### ASSIGNMENT
Would you give the entries below again in full, exactly as they stand?

### SOURCE DATA
******

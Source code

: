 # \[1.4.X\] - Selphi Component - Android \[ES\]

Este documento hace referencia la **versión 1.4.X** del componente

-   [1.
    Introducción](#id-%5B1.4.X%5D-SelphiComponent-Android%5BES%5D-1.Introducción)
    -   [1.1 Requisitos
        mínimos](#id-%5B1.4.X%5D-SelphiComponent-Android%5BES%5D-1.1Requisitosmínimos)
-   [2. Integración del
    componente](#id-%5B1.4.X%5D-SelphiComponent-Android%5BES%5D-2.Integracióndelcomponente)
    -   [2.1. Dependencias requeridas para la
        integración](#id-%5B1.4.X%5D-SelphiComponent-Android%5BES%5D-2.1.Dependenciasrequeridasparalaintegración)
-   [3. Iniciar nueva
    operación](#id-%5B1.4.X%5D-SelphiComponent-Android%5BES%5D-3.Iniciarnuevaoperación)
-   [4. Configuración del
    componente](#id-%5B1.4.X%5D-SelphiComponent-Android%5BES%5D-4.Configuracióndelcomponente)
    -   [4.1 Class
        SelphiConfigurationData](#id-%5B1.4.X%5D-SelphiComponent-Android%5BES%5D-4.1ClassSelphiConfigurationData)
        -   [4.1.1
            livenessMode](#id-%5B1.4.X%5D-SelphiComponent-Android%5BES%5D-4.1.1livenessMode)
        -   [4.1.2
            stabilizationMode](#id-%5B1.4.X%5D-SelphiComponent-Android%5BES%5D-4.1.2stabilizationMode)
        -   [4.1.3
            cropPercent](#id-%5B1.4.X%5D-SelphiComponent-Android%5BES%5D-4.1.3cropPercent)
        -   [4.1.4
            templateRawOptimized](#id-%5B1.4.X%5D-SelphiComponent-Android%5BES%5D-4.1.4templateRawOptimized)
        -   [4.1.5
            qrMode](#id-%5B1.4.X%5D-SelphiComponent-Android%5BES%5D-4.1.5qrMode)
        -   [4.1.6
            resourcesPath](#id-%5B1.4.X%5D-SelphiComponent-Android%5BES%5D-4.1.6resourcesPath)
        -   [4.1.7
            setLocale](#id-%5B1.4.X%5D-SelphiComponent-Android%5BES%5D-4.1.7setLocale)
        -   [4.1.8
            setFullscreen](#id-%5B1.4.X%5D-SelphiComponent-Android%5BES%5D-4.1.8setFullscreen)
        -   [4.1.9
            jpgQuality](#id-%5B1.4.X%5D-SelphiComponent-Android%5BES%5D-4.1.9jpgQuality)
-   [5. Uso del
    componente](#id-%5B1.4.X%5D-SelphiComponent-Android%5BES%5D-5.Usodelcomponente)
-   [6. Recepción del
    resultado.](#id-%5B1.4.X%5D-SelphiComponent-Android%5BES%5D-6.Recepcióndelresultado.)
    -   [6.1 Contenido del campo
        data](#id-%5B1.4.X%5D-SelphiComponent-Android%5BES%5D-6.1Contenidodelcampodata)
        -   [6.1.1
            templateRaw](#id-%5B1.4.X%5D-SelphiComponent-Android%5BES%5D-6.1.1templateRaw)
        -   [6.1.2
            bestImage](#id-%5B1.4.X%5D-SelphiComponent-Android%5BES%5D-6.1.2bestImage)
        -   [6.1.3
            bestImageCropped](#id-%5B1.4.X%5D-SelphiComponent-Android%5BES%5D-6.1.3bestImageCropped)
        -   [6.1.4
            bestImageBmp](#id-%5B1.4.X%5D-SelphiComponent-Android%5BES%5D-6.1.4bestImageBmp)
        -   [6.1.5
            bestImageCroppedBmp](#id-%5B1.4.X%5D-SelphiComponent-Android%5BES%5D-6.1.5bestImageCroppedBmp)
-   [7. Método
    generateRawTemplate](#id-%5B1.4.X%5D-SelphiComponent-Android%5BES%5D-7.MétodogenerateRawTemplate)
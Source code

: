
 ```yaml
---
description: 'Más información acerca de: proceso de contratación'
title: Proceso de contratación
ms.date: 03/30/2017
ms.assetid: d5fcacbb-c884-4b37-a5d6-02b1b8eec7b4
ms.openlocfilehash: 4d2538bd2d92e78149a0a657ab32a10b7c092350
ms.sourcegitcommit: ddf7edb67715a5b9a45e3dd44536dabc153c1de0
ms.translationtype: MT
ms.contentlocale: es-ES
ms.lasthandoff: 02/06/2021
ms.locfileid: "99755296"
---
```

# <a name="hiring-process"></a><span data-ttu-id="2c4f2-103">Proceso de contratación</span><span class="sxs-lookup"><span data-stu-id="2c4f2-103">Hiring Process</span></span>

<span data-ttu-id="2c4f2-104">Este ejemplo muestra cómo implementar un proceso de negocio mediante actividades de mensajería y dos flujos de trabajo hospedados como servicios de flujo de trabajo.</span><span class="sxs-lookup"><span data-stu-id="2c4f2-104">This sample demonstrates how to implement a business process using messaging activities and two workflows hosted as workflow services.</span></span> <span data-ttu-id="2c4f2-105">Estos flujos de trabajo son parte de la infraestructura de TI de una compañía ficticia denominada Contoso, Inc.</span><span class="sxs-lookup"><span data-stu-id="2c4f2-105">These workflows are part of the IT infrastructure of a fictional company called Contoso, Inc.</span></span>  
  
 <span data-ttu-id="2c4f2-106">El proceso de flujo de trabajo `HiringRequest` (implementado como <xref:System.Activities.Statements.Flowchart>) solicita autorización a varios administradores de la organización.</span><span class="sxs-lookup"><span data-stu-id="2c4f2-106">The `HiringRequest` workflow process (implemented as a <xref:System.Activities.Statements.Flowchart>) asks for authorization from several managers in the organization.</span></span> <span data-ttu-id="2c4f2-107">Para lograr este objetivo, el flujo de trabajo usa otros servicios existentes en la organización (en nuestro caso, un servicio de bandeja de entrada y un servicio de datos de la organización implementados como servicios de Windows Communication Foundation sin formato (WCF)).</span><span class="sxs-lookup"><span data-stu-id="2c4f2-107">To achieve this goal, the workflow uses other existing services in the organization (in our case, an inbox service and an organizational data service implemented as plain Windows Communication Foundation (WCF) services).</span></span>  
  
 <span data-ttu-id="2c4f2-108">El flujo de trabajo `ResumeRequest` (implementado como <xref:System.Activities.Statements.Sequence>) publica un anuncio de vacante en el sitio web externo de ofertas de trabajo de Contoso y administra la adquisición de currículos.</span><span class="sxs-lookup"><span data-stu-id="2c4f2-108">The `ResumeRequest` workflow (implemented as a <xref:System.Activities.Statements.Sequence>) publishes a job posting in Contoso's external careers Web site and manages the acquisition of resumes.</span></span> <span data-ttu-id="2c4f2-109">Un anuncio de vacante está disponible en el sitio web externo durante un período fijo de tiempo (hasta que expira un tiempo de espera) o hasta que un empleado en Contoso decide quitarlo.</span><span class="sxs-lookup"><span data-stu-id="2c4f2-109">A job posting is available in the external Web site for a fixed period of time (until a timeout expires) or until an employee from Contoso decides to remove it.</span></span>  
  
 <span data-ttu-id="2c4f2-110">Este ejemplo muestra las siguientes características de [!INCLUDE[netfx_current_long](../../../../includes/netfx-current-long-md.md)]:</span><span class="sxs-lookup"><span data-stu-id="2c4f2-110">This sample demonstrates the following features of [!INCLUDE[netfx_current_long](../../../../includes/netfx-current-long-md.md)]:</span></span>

******

### WRITTEN ANSWER
Source code

: # \[1.4.X\] - Selphi Component - Android \[ES\]

Este documento hace referencia la **versión 1.4.X** del componente

-   [1.
    Introducción](#id-%5B1.4.X%5D-SelphiComponent-Android%5BES%5D-1.Introducción)
    -   [1.1 Requisitos
        mínimos](#id-%5B1.4.X%5D-SelphiComponent-Android%5BES%5D-1.1Requisitosmínimos)
-   [2. Integración del
    componente](#id-%5B1.4.X%5D-SelphiComponent-Android%5BES%5D-2.Integracióndelcomponente)
    -   [2.1. Dependencias requeridas para la
        integración](#id-%5B1.4.X%5D-SelphiComponent-Android%5BES%5D-2.1.Dependenciasrequeridasparalaintegración)
-   [3. Iniciar nueva
    operación](#id-%5B1.4.X%5D-SelphiComponent-Android%5BES%5D-3.Iniciarnuevaoperación)
-   [4. Configuración del
    componente](#id-%5B1.4.X%5D-SelphiComponent-Android%5BES%5D-4.Configuracióndelcomponente)
    -   [4.1 Class
        SelphiConfigurationData](#id-%5B1.4.X%5D-SelphiComponent-Android%5BES%5D-4.1ClassSelphiConfigurationData)
        -   [4.1.1
            livenessMode](#id-%5B1.4.X%5D-SelphiComponent-Android%5BES%5D-4.1.1livenessMode)
        -   [4.1.2
            stabilizationMode](#id-%5B1.4.X%5D-SelphiComponent-Android%5BES%5D-4.1.2stabilizationMode)
        -   [4.1.3
            cropPercent](#id-%5B1.4.X%5D-SelphiComponent-Android%5BES%5D-4.1.3cropPercent)
        -   [4.1.4
            templateRawOptimized](#id-%5B1.4.X%5D-SelphiComponent-Android%5BES%5D-4.1.4templateRawOptimized)
        -   [4.1.5
            qrMode](#id-%5B1.4.X%5D-SelphiComponent-Android%5BES%5D-4.1.5qrMode)
        -   [4.1.6
            resourcesPath](#id-%5B1.4.X%5D-SelphiComponent-Android%5BES%5D-4.1.6resourcesPath)
        -   [4.1.7
            setLocale](#id-%5B1.4.X%5D-SelphiComponent-Android%5BES%5D-4.1.7setLocale)
        -   [4.1.8
            setFullscreen](#id-%5B1.4.X%5D-SelphiComponent-Android%5BES%5D-4.1.8setFullscreen)
        -   [4.1.9
            jpgQuality](#id-%5B1.4.X%5D-SelphiComponent-Android%5BES%5D-4.1.9jpgQuality)
-   [5. Uso del
    componente](#id-%5B1.4.X%5D-SelphiComponent-Android%5BES%5D-5.Usodelcomponente)
-   [6. Recepción del
    resultado.](#id-%5B1.4.X%5D-SelphiComponent-Android%5BES%5D-6.Recepcióndelresultado.)
    -   [6.1 Contenido del campo
        data](#id-%5B1.4.X%5D-SelphiComponent-Android%5BES%5D-6.1Contenidodelcampodata)
        -   [6.1.1
            templateRaw](#id-%5B1.4.X%5D-SelphiComponent-Android%5BES%5D-6.1.1templateRaw)
        -   [6.1.2
            bestImage](#id-%5B1.4.X%5D-SelphiComponent-Android%5BES%5D-6.1.2bestImage)
        -   [6.1.3
            bestImageCropped](#id-%5B1.4.X%5D-SelphiComponent-Android%5BES%5D-6.1.3bestImageCropped)
        -   [6.1.4
            bestImageBmp](#id-%5B1.4.X%5D-SelphiComponent-Android%5BES%5D-6.1.4bestImageBmp)
        -   [6.1.5
            bestImageCroppedBmp](#id-%5B1.4.X%5D-SelphiComponent-Android%5BES%5D-6.1.5bestImageCroppedBmp)
-   [7. Método
    generateRawTemplate](#id-%5B1.4.X%5D-SelphiComponent-Android%5BES%5D-7.MétodogenerateRawTemplate)
Source code

:
 ```yaml
---
description: 'Más información acerca de: proceso de contratación'
title: Proceso de contratación
ms.date: 03/30/2017
ms.assetid: d5fcacbb-c884-4b37-a5d6-02b1b8eec7b4
ms.openlocfilehash: 4d2538bd2d92e78149a0a657ab32a10b7c092350
ms.sourcegitcommit: ddf7edb67715a5b9a45e3dd44536dabc153c1de0
ms.translationtype: MT
ms.contentlocale: es-ES
ms.lasthandoff: 02/06/2021
ms.locfileid: "99755296"
---
```

# <a name="hiring-process"></a><span data-ttu-id="2c4f2-103">Proceso de contratación</span><span class="sxs-lookup"><span data-stu-id="2c4f2-103">Hiring Process</span></span>

<span data-ttu-id="2c4f2-104">Este ejemplo muestra cómo implementar un proceso de negocio mediante actividades de mensajería y dos flujos de trabajo hospedados como servicios de flujo de trabajo.</span><span class="sxs-lookup"><span data-stu-id="2c4f2-104">This sample demonstrates how to implement a business process using messaging activities and two workflows hosted as workflow services.</span></span> <span data-ttu-id="2c4f2-105">Estos flujos de trabajo son parte de la infraestructura de TI de una compañía ficticia denominada Contoso, Inc.</span><span class="sxs-lookup"><span data-stu-id="2c4f2-105">These workflows are part of the IT infrastructure of a fictional company called Contoso, Inc.</span></span>  
  
 <span data-ttu-id="2c4f2-106">El proceso de flujo de trabajo `HiringRequest` (implementado como <xref:System.Activities.Statements.Flowchart>) solicita autorización a varios administradores de la organización.</span><span class="sxs-lookup"><span data-stu-id="2c4f2-106">The `HiringRequest` workflow process (implemented as a <xref:System.Activities.Statements.Flowchart>) asks for authorization from several managers in the organization.</span></span> <span data-ttu-id="2c4f2-107">Para lograr este objetivo, el flujo de trabajo usa otros servicios existentes en la organización (en nuestro caso, un servicio de bandeja de entrada y un servicio de datos de la organización implementados como servicios de Windows Communication Foundation sin formato (WCF)).</span><span class="sxs-lookup"><span data-stu-id="2c4f2-107">To achieve this goal, the workflow uses other existing services in the organization (in our case, an inbox service and an organizational data service implemented as plain Windows Communication Foundation (WCF) services).</span></span>  
  
 <span data-ttu-id="2c4f2-108">El flujo de trabajo `ResumeRequest` (implementado como <xref:System.Activities.Statements.Sequence>) publica un anuncio de vacante en el sitio web externo de ofertas de trabajo de Contoso y administra la adquisición de currículos.</span><span class="sxs-lookup"><span data-stu-id="2c4f2-108">The `ResumeRequest` workflow (implemented as a <xref:System.Activities.Statements.Sequence>) publishes a job posting in Contoso's external careers Web site and manages the acquisition of resumes.</span></span> <span data-ttu-id="2c4f2-109">Un anuncio de vacante está disponible en el sitio web externo durante un período fijo de tiempo (hasta que expira un tiempo de espera) o hasta que un empleado en Contoso decide quitarlo.</span><span class="sxs-lookup"><span data-stu-id="2c4f2-109">A job posting is available in the external Web site for a fixed period of time (until a timeout expires) or until an employee from Contoso decides to remove it.</span></span>  
  
 <span data-ttu-id="2c4f2-110">Este ejemplo muestra las siguientes características de [!INCLUDE[netfx_current_long](../../../../includes/netfx-current-long-md.md)]:</span><span class="sxs-lookup"><span data-stu-id="2c4f2-110">This sample demonstrates the following features of [!INCLUDE[netfx_current_long](../../../../includes/netfx-current-long-md.md)]:</span></span>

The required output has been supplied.